China manipulates data pretty much anywhere imaginable. See the Google Maps link [1] and corresponding Baidu Maps [2] locations. Notice how the Google Maps data has huge disagreement between the road network and satellite imagery? It's because if you do mapping in China, the government hands you a perturbation function to apply to each data layer. You have to warp your data per their function, and they can audit it. Baidu doesn't have to do this. However, both Google and Baidu maps are WAY off on GPS locations, 100+ meters off, everybody has to do that unless yo have an accurate mapping license.
I realize this is a little off topic, but since I work on something which has a big China presence, I'm always running into their BS, and censorship is just one little piece of it. VPN connectivity to your non-China offices is also problematic, running TLS over the Chinese internet is also problematic, unless you use officially provided certs and keys, etc.

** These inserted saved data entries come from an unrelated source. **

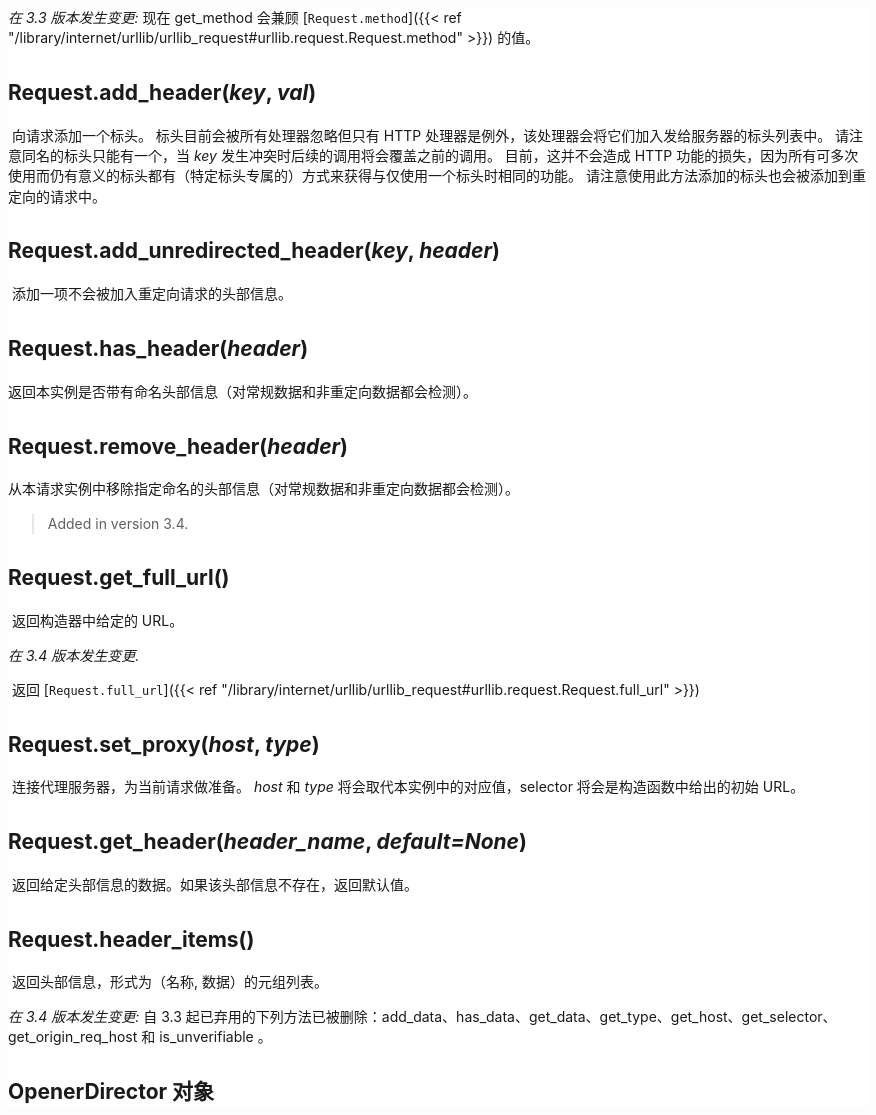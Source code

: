 *在 3.3 版本发生变更:* 现在 get_method 会兼顾 [`Request.method`]({{< ref "/library/internet/urllib/urllib_request#urllib.request.Request.method" >}}) 的值。

## Request.**add_header**(*key*, *val*)

​	向请求添加一个标头。 标头目前会被所有处理器忽略但只有 HTTP 处理器是例外，该处理器会将它们加入发给服务器的标头列表中。 请注意同名的标头只能有一个，当 *key* 发生冲突时后续的调用将会覆盖之前的调用。 目前，这并不会造成 HTTP 功能的损失，因为所有可多次使用而仍有意义的标头都有（特定标头专属的）方式来获得与仅使用一个标头时相同的功能。 请注意使用此方法添加的标头也会被添加到重定向的请求中。

## Request.**add_unredirected_header**(*key*, *header*)

​	添加一项不会被加入重定向请求的头部信息。

## Request.**has_header**(*header*)

​	返回本实例是否带有命名头部信息（对常规数据和非重定向数据都会检测）。

## Request.**remove_header**(*header*)

​	从本请求实例中移除指定命名的头部信息（对常规数据和非重定向数据都会检测）。

> Added in version 3.4.
>

## Request.**get_full_url**()

​	返回构造器中给定的 URL。

*在 3.4 版本发生变更.*

​	返回 [`Request.full_url`]({{< ref "/library/internet/urllib/urllib_request#urllib.request.Request.full_url" >}})

## Request.**set_proxy**(*host*, *type*)

​	连接代理服务器，为当前请求做准备。 *host* 和 *type* 将会取代本实例中的对应值，selector 将会是构造函数中给出的初始 URL。

## Request.**get_header**(*header_name*, *default=None*)

​	返回给定头部信息的数据。如果该头部信息不存在，返回默认值。

## Request.**header_items**()

​	返回头部信息，形式为（名称, 数据）的元组列表。

*在 3.4 版本发生变更:* 自 3.3 起已弃用的下列方法已被删除：add_data、has_data、get_data、get_type、get_host、get_selector、get_origin_req_host 和 is_unverifiable 。



## OpenerDirector 对象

About this perturbation function: almost the entire world uses the WGS84 datum. The Chinese use a datum that's similar but subtly different. If you didn't account for this datum you got shifted roads and features. The technical information about this datum has never officially been made public, but only licensed to certain companies. I'm fairly certain Google doesn't have such a license. You can find reverse engineered info online but there's no guarantee that those are correct.
You're referring to GCJ-02. From best as I can figure, it adds some form multi-frequency noise to a shifted WGS84 coordinate, but it also seems that different companies are told to use different coefficients for the different noise frequencies, that's how they can tell if you're doing what you're told.
Regardless, it's difficult to work with. If you have a mapping license, you must also take serious precautions never to let the accurate map data leave China, or your Chinese employees are in deep trouble.
You cited the actual Signal app, but provided no citation that Signal works in China. Can you please provide evidence of that?
Furthermore, just because it works in China doesn't mean that it won't cause your encrypted traffic to get flagged. This is why the threat model for a sophisticated network adversary, like the Chinese government, is difficult to model against.
Obviously there's not a snowball's chance in hell that Open Whisper Systems would ever even consider complying with any demand from the PRC.
I just don't think PRC authorities really care about Signal. It's not popular, not available in the app stores available to the Chinese masses, and anyone using it is probably just going to tunnel out anyway. They tend to ban things that are competitive, and Signal just isn't. It's a niche app.
I realize this is a little off topic, but since I work on something which has a big China presence, I'm always running into their BS, and censorship is just one little piece of it. VPN connectivity to your non-China offices is also problematic, running TLS over the Chinese internet is also problematic, unless you use officially provided certs and keys, etc.